Turning to my other concern, many people working in health and social care are involved in the provision and support of medical devices for their patients. Brexit will pose problems for them, too. At present the UK is closely involved with EU regulatory bodies in licensing about 150,000 medical devices. Licensing by these EU bodies ensures that patients receive safe and appropriate medical equipment. It also means that the businesses responsible for their research, development and sale can trade easily within the EU, and with other countries, based on EU-wide approval. There are thousands of jobs in these businesses and they affect millions of patients.
Many EU countries value UK expertise in the regulatory field and much of the approving of medical devices for use across the EU is done here in the UK. Casting us adrift from this EU-wide process and creating a wholly separate regulatory process will weaken the process of approving innovative medical devices and create barriers for businesses working to develop them.

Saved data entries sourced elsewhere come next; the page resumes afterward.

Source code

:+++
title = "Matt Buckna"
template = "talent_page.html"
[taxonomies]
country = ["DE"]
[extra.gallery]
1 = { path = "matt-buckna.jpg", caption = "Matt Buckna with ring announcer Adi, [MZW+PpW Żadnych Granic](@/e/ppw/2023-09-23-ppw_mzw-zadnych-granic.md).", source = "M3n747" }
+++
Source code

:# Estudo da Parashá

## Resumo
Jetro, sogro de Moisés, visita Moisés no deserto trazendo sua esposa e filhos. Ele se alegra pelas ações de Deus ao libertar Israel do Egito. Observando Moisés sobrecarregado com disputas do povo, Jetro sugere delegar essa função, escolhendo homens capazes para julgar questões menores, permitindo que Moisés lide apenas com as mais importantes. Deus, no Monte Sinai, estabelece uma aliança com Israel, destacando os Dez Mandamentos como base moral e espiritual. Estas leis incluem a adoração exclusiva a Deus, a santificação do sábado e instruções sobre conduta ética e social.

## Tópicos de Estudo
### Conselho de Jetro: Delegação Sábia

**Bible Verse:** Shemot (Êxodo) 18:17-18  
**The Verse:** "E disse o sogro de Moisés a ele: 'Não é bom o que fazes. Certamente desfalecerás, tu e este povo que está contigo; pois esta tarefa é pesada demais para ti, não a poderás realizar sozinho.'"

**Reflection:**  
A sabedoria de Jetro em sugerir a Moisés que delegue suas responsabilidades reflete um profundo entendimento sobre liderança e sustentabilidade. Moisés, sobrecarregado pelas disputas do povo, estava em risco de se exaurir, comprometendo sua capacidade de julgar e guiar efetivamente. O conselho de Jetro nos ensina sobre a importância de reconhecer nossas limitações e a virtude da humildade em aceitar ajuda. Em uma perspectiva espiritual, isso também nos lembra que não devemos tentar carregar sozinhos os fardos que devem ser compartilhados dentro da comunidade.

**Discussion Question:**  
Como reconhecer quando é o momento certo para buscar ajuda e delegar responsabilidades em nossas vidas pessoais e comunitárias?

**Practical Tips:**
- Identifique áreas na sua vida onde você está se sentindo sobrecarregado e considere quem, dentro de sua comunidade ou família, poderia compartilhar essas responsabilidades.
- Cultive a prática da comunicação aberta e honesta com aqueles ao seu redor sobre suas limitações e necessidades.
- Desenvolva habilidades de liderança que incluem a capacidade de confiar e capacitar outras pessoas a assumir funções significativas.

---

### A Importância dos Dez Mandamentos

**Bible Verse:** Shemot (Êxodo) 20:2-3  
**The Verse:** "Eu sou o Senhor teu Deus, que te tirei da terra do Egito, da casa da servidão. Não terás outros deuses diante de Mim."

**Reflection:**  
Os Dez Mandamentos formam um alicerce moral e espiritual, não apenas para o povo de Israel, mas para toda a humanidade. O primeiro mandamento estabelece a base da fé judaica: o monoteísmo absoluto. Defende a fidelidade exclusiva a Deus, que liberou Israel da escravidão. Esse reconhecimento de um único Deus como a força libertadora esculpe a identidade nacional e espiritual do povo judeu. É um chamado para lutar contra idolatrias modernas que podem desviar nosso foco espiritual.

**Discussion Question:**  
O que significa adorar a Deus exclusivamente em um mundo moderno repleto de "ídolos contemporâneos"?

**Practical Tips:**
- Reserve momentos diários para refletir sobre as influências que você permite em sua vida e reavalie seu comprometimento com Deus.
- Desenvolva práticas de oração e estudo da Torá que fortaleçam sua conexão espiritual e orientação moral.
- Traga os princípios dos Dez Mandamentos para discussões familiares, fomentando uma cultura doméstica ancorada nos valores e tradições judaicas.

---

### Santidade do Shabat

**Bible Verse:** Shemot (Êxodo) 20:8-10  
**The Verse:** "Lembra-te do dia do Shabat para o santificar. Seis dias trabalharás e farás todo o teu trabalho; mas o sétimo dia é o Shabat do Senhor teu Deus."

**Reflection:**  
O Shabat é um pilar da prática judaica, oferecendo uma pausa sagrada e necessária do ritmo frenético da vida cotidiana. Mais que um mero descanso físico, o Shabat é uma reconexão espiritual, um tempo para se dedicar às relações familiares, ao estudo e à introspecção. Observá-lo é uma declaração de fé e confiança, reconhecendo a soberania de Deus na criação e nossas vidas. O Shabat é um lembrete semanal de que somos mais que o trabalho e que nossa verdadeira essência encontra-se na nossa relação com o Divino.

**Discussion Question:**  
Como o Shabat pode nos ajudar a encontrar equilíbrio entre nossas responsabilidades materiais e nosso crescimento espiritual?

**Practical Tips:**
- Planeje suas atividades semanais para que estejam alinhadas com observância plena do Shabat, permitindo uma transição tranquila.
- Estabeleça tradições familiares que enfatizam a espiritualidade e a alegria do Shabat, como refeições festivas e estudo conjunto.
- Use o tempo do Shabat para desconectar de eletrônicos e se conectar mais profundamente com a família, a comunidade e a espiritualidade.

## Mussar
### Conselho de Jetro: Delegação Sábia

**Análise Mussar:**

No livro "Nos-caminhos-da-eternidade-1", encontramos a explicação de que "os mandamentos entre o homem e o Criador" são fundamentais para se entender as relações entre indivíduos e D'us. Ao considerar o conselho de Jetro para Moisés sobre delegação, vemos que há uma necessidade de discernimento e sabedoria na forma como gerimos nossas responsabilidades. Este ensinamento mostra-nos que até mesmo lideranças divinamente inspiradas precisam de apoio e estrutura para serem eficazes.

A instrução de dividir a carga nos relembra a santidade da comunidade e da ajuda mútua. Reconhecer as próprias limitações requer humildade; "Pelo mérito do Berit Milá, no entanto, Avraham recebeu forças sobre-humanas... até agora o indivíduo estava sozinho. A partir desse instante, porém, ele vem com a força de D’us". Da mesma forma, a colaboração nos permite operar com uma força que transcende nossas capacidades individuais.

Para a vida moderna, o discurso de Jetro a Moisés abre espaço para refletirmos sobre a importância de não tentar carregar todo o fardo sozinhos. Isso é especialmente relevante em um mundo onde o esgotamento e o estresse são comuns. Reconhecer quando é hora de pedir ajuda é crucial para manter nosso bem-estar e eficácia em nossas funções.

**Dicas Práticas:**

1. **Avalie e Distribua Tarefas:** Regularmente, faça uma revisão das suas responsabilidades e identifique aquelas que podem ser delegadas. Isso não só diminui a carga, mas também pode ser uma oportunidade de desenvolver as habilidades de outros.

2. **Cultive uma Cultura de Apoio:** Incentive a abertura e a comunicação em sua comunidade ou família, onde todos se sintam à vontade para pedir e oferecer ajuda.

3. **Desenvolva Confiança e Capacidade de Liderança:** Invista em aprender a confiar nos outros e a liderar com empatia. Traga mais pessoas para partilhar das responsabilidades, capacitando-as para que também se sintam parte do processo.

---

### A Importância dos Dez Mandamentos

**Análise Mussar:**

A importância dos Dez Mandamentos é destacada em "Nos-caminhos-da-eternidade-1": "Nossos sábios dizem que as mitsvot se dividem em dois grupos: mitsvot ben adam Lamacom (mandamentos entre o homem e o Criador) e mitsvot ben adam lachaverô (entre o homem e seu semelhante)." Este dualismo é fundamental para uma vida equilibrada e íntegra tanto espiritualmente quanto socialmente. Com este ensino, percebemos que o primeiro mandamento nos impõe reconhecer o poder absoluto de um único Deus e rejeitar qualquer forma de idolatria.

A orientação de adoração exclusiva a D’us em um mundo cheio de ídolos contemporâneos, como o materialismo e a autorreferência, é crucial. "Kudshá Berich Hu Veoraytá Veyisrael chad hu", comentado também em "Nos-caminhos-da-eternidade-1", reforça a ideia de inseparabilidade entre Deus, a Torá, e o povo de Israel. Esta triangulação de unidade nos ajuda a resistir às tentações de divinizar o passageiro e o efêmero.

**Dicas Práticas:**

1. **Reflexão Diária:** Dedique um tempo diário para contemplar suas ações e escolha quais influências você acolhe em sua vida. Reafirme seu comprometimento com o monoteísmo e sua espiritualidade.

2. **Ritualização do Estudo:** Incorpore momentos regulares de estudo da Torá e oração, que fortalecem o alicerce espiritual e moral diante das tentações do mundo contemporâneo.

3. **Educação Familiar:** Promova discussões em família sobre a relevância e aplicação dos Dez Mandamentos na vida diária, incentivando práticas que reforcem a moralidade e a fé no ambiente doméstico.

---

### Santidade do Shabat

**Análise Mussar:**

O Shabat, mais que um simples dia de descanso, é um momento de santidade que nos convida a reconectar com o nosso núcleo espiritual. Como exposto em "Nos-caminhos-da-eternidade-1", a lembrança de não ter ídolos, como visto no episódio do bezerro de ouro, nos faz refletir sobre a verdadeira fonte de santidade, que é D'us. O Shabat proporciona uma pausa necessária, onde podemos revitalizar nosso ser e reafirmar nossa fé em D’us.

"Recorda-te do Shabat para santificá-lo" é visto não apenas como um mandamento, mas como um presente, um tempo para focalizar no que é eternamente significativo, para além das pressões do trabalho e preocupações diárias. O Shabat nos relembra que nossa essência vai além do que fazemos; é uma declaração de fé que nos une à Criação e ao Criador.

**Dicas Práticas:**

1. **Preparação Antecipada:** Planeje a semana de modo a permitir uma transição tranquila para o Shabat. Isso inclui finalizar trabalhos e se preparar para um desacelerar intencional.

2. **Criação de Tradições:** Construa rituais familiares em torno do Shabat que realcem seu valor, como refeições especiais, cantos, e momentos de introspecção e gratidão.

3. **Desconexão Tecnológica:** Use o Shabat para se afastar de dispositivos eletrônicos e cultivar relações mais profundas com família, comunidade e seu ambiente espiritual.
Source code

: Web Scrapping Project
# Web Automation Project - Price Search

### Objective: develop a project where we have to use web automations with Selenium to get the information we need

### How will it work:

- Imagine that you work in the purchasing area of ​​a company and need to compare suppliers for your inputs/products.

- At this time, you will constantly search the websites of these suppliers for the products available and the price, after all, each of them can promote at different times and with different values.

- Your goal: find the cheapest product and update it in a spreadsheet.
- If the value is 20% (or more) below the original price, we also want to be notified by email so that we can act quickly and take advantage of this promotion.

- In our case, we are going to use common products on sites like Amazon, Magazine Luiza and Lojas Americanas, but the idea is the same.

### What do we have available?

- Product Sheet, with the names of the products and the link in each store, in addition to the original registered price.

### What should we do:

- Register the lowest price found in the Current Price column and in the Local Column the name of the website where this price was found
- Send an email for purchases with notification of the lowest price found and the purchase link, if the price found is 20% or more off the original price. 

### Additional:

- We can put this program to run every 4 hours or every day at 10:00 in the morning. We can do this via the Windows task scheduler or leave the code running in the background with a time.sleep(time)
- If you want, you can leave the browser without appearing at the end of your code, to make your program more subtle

Who knows what the results of negotiations will be, but it would make sense to continue the regulation of medical devices on an EU basis. However, that will not be possible if the EEA, EFTA or customs union models are rejected. What we do know is that creating a “bespoke” regulatory process as part of a hard Brexit will make it more difficult to develop and get approval for the kind of medical devices that will assist those working in health and social care to support patients properly, and in many cases to help them live their lives as independently as possible. That includes patients of all ages with chronic conditions, elderly people, people with disabilities and people with learning difficulties.
Creating our own bureaucracy for regulating medical devices will be costly and at the expense of direct support for people who may benefit from them. Why spend the money on new bureaucracy rather than on more prostheses, heart pacemakers, computerised blood sugar regulators, mobility aids and much more? In addition, failing to maintain EU-wide systems will threaten their future development here in the UK. If we are to leave the EU, the UK businesses that are researching, developing and promoting medical devices would clearly prefer a new arrangement in which the system remains EU-wide, even if that means a loss of sovereignty and the need to pay a share of the costs of EU-wide regulation. If the Government are determined on a hard Brexit to appease their right wing, however, this important UK industry will suffer, work will move to the EU, and those working in the health and care sector will find that the changes have been detrimental to their patients. There could be huge and unnecessary costs for the supplying of medical devices if there are not, at the very least, long transitional arrangements allowing issues such as labelling to be addressed. Will the Government’s industrial strategy take account of this important health-related industry?
The process and consequences of Brexit will cost this country millions and have already cost us trillions of pounds because of the fall in the value of the pound. What will the Government do to minimise the negative effect of Brexit on the health of the nation?